# TASK OBJECTIVE
Go through the entries below line by line and tally those holding "MyComponent"; write only the tally.

----- SOURCE MATERIAL

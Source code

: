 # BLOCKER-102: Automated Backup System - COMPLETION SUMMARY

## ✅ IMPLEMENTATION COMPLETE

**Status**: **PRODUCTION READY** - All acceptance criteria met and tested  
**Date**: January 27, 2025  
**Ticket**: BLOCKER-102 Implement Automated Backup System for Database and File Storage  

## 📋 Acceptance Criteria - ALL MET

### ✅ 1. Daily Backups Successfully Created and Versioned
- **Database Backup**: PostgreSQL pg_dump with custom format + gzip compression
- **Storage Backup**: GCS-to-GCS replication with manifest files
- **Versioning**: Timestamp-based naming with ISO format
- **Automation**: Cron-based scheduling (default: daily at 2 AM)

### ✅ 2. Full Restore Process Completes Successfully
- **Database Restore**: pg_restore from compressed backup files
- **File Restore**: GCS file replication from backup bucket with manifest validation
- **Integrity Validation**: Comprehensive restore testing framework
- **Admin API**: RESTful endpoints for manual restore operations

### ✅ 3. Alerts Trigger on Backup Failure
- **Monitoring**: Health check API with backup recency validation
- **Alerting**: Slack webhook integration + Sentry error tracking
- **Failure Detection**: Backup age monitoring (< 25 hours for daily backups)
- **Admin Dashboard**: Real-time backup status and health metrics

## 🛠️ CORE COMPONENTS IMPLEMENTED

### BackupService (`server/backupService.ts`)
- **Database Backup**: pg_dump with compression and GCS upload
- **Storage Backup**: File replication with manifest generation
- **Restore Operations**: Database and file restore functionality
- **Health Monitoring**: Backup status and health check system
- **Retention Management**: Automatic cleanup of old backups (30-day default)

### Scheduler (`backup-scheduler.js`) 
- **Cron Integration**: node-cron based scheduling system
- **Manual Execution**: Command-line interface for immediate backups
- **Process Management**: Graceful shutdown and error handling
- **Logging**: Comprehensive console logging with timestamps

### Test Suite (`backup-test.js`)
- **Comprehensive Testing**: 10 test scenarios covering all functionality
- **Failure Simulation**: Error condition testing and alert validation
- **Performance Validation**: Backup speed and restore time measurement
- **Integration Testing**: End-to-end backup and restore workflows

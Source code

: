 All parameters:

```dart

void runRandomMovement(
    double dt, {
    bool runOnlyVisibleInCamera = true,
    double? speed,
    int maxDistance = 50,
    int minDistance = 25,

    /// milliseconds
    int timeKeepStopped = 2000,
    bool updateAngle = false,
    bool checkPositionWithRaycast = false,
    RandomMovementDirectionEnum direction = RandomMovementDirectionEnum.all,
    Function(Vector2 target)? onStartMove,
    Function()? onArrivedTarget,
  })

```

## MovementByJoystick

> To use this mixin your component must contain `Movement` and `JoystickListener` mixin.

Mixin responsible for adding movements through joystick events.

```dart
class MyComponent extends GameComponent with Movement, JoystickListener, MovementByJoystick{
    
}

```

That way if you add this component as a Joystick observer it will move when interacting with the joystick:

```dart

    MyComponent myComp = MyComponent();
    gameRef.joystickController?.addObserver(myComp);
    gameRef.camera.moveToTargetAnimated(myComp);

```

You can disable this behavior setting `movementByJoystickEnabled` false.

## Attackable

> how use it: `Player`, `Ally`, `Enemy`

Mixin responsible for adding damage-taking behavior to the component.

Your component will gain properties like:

----------

# OUTPUT
2